Beyond the greasepaint

7-Story-2.jpg
7-Story-2.jpg

Siem Reap comedienne Chea 'Fish' Channy takes time out to lift up the less fortunate

Photo by: Peter Olszewski

Chea Channy, better known as Fish, returns to the stage.

FISH is back in show business. It's Monday night and her comeback gig is at Siem Reap's Shark Fin Soup Restaurant.  She takes a deep breath, strides purposefully onto the stage, into the spotlight where the heat from the light instantly reacts with her make-up and creates that old familiar smell: the smell of greasepaint. She rolls into her routine: rolling her eyes, contorting her face, cracking the gags, getting the laughs, and doing the corny slapstick routines that are part of her gig as a professional Khmer joker.

She's got the funny stage name too, Kantrop, or Fish, because of the faces she pulls.

She's also a singer but tonight she's sticking to the jokes as she returns to the stage after a yearlong absence. She quit showbiz last year to work as housemother and mentor in a Siem Reap orphanage with mostly troubled wayward teenage girls.

But she couldn't long resist the lure of the limelight.

Later, in her apartment, she reverts to 24-year-old Chea Channy and, curled up in an oval rattan armchair, reminisces about her career. She's always loved singing and in 2001 she was tutored by the father of local singing superstar Sister Khat.
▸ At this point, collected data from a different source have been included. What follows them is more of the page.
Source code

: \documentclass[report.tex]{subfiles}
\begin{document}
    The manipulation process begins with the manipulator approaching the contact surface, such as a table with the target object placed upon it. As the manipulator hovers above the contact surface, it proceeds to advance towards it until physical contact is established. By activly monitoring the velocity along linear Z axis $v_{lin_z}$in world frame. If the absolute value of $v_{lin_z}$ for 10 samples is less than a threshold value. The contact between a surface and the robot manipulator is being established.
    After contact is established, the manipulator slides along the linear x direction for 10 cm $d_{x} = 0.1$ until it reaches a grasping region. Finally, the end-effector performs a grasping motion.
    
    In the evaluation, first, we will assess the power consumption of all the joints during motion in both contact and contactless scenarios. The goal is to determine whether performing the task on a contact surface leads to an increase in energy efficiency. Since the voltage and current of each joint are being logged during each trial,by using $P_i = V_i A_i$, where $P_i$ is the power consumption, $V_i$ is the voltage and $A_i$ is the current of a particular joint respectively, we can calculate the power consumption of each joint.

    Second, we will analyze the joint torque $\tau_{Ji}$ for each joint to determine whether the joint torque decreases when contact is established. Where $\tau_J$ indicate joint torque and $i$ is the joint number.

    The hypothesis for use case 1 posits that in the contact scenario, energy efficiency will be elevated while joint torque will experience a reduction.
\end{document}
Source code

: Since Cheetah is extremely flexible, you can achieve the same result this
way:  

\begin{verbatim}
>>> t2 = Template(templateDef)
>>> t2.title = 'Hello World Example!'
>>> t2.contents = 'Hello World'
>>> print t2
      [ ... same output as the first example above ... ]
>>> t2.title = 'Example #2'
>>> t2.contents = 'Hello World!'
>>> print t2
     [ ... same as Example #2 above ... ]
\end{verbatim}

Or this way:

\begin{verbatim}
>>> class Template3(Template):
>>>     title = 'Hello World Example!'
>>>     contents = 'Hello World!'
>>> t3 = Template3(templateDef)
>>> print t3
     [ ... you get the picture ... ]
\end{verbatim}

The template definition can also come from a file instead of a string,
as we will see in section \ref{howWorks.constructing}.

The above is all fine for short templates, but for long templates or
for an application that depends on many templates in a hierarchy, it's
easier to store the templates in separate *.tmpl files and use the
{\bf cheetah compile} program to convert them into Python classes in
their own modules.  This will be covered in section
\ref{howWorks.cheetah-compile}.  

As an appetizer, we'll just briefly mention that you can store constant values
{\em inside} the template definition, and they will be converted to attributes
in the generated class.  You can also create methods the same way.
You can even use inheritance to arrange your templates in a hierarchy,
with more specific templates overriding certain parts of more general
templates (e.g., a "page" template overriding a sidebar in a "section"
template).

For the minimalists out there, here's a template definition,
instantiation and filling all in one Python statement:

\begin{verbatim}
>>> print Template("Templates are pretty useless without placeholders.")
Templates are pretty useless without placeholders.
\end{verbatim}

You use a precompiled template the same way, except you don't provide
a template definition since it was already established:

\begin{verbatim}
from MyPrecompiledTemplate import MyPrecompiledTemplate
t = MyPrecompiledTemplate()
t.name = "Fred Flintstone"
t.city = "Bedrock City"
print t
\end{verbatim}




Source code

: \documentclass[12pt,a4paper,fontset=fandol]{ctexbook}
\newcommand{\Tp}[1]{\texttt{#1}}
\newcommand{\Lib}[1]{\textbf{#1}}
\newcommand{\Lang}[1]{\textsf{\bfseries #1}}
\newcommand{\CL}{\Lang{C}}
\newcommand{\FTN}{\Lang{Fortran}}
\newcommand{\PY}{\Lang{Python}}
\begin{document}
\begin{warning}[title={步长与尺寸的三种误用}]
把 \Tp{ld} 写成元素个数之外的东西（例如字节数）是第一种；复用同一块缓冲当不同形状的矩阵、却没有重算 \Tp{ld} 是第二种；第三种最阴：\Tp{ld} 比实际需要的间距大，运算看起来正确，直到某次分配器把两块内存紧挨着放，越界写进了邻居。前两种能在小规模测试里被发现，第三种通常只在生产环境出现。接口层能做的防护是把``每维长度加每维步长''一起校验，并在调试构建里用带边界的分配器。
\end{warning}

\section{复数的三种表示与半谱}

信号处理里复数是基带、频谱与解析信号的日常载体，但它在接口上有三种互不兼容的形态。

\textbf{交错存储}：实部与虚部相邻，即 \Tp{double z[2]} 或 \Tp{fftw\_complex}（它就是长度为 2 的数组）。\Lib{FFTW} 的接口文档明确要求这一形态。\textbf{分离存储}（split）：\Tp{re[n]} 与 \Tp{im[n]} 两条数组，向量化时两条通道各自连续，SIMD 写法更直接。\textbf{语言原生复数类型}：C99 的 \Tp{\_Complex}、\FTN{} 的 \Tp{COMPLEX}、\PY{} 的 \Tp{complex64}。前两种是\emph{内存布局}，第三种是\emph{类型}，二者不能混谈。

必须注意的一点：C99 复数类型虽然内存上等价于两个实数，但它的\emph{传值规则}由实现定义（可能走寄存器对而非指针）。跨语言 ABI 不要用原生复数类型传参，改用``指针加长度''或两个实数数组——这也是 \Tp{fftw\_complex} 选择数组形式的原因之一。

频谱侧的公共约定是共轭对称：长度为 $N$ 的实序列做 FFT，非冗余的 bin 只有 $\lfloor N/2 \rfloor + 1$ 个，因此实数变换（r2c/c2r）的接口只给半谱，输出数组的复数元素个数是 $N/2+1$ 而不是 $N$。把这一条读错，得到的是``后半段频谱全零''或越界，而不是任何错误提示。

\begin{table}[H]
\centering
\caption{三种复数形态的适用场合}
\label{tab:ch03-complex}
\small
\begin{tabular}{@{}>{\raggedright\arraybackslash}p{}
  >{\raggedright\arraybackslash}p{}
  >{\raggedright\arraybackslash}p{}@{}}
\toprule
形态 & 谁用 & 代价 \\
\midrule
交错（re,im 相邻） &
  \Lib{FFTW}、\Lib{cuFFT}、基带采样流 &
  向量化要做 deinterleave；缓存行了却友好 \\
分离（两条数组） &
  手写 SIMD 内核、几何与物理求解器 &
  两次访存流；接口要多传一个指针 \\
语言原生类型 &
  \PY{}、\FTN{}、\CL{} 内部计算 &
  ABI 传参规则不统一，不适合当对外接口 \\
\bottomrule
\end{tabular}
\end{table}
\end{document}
She picks up a glossy Khmer celeb magazine and taps her finger on the cover photo of Khat So Kim.

"Her father first taught me to sing, and in 2003 I shared a house with Sister Khat and she taught me more. I've always loved performing because I want people to know who I am."

In 2006 she got her first taste of real fame appearing on CTN in a program with joker and singer Mr Roy, now star of M-Phone ads.

In 2007 she needed a break from show business and found a new calling, working for Kampuchea House, a home for orphans in Siem Reap.

"I go to the orphanage on weekends where I cook and look after the children. I'm on call as a relief house mother, and I also teach singing to one of the orphans, Sophary. She's 18, and in grade six at school."

Kampuchea House CEO Les Stott is a former teacher from Australia's Wesley College.  He said Channy is instrumental in saving some of the girls from veering into the sex trade. "We're the only orphanage that takes 18-year-olds," he said.

"With a girl like Sophary, having someone like Channy who is trained in singing to teach her, hopefully we can get her out of the rut of falling into the sex trade.... The beauty of having someone like Channy on board is that she's an inspiration. She's very close to the 18 year olds, more like a big sister."